DATA PROVIDED

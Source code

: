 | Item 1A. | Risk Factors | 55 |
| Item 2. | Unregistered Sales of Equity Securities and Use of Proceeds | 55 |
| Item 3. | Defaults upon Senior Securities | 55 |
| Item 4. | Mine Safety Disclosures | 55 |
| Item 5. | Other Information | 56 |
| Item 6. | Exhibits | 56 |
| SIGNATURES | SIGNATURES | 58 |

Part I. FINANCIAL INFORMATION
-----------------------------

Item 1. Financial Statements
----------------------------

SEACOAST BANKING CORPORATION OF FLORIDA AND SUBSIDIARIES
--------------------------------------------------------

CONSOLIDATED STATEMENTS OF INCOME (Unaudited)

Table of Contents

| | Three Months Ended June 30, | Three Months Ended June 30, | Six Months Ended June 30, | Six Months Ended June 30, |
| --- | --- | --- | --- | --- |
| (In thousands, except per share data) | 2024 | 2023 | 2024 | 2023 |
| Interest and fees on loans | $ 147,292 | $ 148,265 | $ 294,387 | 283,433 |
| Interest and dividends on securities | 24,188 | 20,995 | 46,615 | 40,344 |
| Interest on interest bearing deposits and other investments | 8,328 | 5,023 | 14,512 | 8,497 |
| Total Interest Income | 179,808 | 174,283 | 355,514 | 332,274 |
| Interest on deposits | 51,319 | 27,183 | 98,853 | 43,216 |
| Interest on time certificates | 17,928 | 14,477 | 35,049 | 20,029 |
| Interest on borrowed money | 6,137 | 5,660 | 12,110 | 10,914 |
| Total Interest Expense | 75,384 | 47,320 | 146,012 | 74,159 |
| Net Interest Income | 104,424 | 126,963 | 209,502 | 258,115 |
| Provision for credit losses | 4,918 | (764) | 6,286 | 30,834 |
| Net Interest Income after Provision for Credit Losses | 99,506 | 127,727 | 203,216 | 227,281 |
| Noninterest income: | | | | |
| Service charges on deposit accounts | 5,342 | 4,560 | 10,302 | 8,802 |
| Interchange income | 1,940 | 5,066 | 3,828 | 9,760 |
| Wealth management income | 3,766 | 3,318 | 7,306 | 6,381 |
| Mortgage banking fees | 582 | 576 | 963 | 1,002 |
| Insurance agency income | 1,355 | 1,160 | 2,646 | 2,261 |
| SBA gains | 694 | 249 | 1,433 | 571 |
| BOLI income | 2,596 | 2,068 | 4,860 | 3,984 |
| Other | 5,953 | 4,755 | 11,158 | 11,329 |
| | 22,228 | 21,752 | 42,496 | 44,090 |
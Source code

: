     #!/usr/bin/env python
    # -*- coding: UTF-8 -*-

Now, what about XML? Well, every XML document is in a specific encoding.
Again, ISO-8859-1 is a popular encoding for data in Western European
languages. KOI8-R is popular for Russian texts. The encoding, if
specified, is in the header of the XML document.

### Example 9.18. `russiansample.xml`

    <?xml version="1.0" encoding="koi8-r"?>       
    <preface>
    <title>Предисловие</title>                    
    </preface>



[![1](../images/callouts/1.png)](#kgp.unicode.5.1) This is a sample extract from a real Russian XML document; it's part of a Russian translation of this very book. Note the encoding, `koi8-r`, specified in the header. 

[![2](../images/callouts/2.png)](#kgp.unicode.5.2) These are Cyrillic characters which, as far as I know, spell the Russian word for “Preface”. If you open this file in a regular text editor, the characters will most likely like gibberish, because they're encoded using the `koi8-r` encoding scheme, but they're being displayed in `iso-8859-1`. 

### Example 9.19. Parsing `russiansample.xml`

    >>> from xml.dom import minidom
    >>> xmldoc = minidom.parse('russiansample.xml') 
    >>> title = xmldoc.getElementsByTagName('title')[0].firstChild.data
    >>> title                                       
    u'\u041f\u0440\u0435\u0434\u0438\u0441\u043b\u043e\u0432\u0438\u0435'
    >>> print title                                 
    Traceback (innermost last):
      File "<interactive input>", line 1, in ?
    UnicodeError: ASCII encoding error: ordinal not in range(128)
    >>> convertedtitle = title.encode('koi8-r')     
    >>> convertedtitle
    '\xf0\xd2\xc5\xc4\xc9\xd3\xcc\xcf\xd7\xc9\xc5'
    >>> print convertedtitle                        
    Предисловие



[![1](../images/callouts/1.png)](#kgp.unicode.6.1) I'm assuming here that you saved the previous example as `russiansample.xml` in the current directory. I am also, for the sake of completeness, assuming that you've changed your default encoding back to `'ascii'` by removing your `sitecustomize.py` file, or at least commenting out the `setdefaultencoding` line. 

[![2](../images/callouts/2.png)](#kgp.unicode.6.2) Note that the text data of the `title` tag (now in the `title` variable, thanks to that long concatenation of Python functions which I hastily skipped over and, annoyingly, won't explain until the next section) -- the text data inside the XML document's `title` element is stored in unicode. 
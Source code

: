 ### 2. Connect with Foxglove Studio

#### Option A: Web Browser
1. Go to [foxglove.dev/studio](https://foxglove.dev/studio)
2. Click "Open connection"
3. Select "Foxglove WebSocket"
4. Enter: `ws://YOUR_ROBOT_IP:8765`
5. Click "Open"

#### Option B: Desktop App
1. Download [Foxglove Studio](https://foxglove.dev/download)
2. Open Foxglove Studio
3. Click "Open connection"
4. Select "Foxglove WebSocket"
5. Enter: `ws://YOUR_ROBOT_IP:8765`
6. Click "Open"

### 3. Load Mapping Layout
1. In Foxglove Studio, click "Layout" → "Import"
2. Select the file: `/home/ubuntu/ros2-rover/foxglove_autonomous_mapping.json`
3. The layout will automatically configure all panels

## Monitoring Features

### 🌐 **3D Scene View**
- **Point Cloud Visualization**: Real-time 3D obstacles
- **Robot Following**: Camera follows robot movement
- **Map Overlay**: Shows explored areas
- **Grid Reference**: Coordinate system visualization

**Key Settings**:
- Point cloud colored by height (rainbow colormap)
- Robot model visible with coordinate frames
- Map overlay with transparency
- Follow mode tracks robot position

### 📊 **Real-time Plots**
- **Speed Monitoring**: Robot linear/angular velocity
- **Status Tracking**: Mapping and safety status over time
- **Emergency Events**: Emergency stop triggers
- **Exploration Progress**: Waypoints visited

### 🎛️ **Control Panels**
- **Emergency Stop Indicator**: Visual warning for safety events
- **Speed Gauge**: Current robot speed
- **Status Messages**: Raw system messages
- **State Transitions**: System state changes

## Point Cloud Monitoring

TASK INSTRUCTIONS
Output all of the material exactly.

REPLY TO THE TASK
Source code

: | Item 1A. | Risk Factors | 55 |
| Item 2. | Unregistered Sales of Equity Securities and Use of Proceeds | 55 |
| Item 3. | Defaults upon Senior Securities | 55 |
| Item 4. | Mine Safety Disclosures | 55 |
| Item 5. | Other Information | 56 |
| Item 6. | Exhibits | 56 |
| SIGNATURES | SIGNATURES | 58 |

Part I. FINANCIAL INFORMATION
-----------------------------

Item 1. Financial Statements
----------------------------

SEACOAST BANKING CORPORATION OF FLORIDA AND SUBSIDIARIES
--------------------------------------------------------

CONSOLIDATED STATEMENTS OF INCOME (Unaudited)

Table of Contents

| | Three Months Ended June 30, | Three Months Ended June 30, | Six Months Ended June 30, | Six Months Ended June 30, |
| --- | --- | --- | --- | --- |
| (In thousands, except per share data) | 2024 | 2023 | 2024 | 2023 |
| Interest and fees on loans | $ 147,292 | $ 148,265 | $ 294,387 | 283,433 |
| Interest and dividends on securities | 24,188 | 20,995 | 46,615 | 40,344 |
| Interest on interest bearing deposits and other investments | 8,328 | 5,023 | 14,512 | 8,497 |
| Total Interest Income | 179,808 | 174,283 | 355,514 | 332,274 |
| Interest on deposits | 51,319 | 27,183 | 98,853 | 43,216 |
| Interest on time certificates | 17,928 | 14,477 | 35,049 | 20,029 |
| Interest on borrowed money | 6,137 | 5,660 | 12,110 | 10,914 |
| Total Interest Expense | 75,384 | 47,320 | 146,012 | 74,159 |
| Net Interest Income | 104,424 | 126,963 | 209,502 | 258,115 |
| Provision for credit losses | 4,918 | (764) | 6,286 | 30,834 |
| Net Interest Income after Provision for Credit Losses | 99,506 | 127,727 | 203,216 | 227,281 |
| Noninterest income: | | | | |
| Service charges on deposit accounts | 5,342 | 4,560 | 10,302 | 8,802 |
| Interchange income | 1,940 | 5,066 | 3,828 | 9,760 |
| Wealth management income | 3,766 | 3,318 | 7,306 | 6,381 |
| Mortgage banking fees | 582 | 576 | 963 | 1,002 |
| Insurance agency income | 1,355 | 1,160 | 2,646 | 2,261 |
| SBA gains | 694 | 249 | 1,433 | 571 |
| BOLI income | 2,596 | 2,068 | 4,860 | 3,984 |
| Other | 5,953 | 4,755 | 11,158 | 11,329 |
| | 22,228 | 21,752 | 42,496 | 44,090 |
Source code

:     #!/usr/bin/env python
    # -*- coding: UTF-8 -*-

Now, what about XML? Well, every XML document is in a specific encoding.
Again, ISO-8859-1 is a popular encoding for data in Western European
languages. KOI8-R is popular for Russian texts. The encoding, if
specified, is in the header of the XML document.

### Example 9.18. `russiansample.xml`

    <?xml version="1.0" encoding="koi8-r"?>       
    <preface>
    <title>Предисловие</title>                    
    </preface>



[![1](../images/callouts/1.png)](#kgp.unicode.5.1) This is a sample extract from a real Russian XML document; it's part of a Russian translation of this very book. Note the encoding, `koi8-r`, specified in the header. 

[![2](../images/callouts/2.png)](#kgp.unicode.5.2) These are Cyrillic characters which, as far as I know, spell the Russian word for “Preface”. If you open this file in a regular text editor, the characters will most likely like gibberish, because they're encoded using the `koi8-r` encoding scheme, but they're being displayed in `iso-8859-1`. 

### Example 9.19. Parsing `russiansample.xml`

    >>> from xml.dom import minidom
    >>> xmldoc = minidom.parse('russiansample.xml') 
    >>> title = xmldoc.getElementsByTagName('title')[0].firstChild.data
    >>> title                                       
    u'\u041f\u0440\u0435\u0434\u0438\u0441\u043b\u043e\u0432\u0438\u0435'
    >>> print title                                 
    Traceback (innermost last):
      File "<interactive input>", line 1, in ?
    UnicodeError: ASCII encoding error: ordinal not in range(128)
    >>> convertedtitle = title.encode('koi8-r')     
    >>> convertedtitle
    '\xf0\xd2\xc5\xc4\xc9\xd3\xcc\xcf\xd7\xc9\xc5'
    >>> print convertedtitle                        
    Предисловие



[![1](../images/callouts/1.png)](#kgp.unicode.6.1) I'm assuming here that you saved the previous example as `russiansample.xml` in the current directory. I am also, for the sake of completeness, assuming that you've changed your default encoding back to `'ascii'` by removing your `sitecustomize.py` file, or at least commenting out the `setdefaultencoding` line. 

[![2](../images/callouts/2.png)](#kgp.unicode.6.2) Note that the text data of the `title` tag (now in the `title` variable, thanks to that long concatenation of Python functions which I hastily skipped over and, annoyingly, won't explain until the next section) -- the text data inside the XML document's `title` element is stored in unicode. 
Source code

: ### 2. Connect with Foxglove Studio

#### Option A: Web Browser
1. Go to [foxglove.dev/studio](https://foxglove.dev/studio)
2. Click "Open connection"
3. Select "Foxglove WebSocket"
4. Enter: `ws://YOUR_ROBOT_IP:8765`
5. Click "Open"

#### Option B: Desktop App
1. Download [Foxglove Studio](https://foxglove.dev/download)
2. Open Foxglove Studio
3. Click "Open connection"
4. Select "Foxglove WebSocket"
5. Enter: `ws://YOUR_ROBOT_IP:8765`
6. Click "Open"

### 3. Load Mapping Layout
1. In Foxglove Studio, click "Layout" → "Import"
2. Select the file: `/home/ubuntu/ros2-rover/foxglove_autonomous_mapping.json`
3. The layout will automatically configure all panels

## Monitoring Features

### 🌐 **3D Scene View**
- **Point Cloud Visualization**: Real-time 3D obstacles
- **Robot Following**: Camera follows robot movement
- **Map Overlay**: Shows explored areas
- **Grid Reference**: Coordinate system visualization

**Key Settings**:
- Point cloud colored by height (rainbow colormap)
- Robot model visible with coordinate frames
- Map overlay with transparency
- Follow mode tracks robot position

### 📊 **Real-time Plots**
- **Speed Monitoring**: Robot linear/angular velocity
- **Status Tracking**: Mapping and safety status over time
- **Emergency Events**: Emergency stop triggers
- **Exploration Progress**: Waypoints visited

### 🎛️ **Control Panels**
- **Emergency Stop Indicator**: Visual warning for safety events
- **Speed Gauge**: Current robot speed
- **Status Messages**: Raw system messages
- **State Transitions**: System state changes

## Point Cloud Monitoring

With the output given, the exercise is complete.